# Task goal
Find and copy the lines in the records beneath this task that contain the word "currency".

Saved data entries

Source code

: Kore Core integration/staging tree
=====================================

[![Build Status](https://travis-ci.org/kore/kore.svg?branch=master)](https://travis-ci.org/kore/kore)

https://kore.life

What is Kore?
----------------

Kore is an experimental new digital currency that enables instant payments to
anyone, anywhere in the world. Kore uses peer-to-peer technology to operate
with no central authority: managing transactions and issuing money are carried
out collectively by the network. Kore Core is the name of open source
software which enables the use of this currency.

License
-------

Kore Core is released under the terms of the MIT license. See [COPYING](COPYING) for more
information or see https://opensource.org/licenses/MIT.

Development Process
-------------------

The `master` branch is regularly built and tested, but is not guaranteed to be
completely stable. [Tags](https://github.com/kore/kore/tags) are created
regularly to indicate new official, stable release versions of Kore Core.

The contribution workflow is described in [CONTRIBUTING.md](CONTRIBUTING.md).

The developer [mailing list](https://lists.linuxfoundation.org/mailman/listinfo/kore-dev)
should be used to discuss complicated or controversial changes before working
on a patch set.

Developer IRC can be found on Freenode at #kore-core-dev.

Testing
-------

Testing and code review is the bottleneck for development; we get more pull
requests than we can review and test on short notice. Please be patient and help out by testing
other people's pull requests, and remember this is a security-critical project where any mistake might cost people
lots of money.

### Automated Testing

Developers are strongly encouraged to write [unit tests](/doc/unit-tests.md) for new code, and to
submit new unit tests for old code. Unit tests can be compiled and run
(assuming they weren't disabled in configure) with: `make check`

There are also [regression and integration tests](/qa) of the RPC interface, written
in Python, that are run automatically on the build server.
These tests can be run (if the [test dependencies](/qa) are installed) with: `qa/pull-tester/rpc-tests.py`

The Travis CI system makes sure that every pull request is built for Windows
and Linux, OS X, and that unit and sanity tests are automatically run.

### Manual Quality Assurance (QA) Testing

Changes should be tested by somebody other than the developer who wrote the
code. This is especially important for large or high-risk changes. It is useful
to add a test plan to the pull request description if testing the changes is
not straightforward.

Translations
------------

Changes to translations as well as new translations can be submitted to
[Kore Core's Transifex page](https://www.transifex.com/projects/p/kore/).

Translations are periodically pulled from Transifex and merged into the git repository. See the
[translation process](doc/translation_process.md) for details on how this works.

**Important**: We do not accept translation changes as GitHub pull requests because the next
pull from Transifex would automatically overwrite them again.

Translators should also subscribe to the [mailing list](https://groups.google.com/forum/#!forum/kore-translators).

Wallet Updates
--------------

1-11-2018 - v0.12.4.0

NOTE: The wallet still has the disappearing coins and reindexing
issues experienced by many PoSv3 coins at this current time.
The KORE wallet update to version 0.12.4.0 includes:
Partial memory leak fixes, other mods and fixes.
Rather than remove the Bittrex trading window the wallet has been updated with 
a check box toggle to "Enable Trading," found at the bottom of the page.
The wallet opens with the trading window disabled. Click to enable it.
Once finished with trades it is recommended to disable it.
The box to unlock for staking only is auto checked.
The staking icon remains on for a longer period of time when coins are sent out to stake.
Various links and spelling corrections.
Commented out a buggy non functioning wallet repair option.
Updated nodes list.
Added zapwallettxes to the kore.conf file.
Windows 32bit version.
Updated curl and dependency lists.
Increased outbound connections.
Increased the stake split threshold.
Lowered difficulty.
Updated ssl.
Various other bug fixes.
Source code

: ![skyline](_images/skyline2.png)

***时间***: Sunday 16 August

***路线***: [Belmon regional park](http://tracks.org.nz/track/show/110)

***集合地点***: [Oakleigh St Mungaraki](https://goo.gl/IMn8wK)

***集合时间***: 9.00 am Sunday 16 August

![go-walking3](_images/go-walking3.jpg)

# Response area
Kore is an experimental new digital currency that enables instant payments to
software which enables the use of this currency.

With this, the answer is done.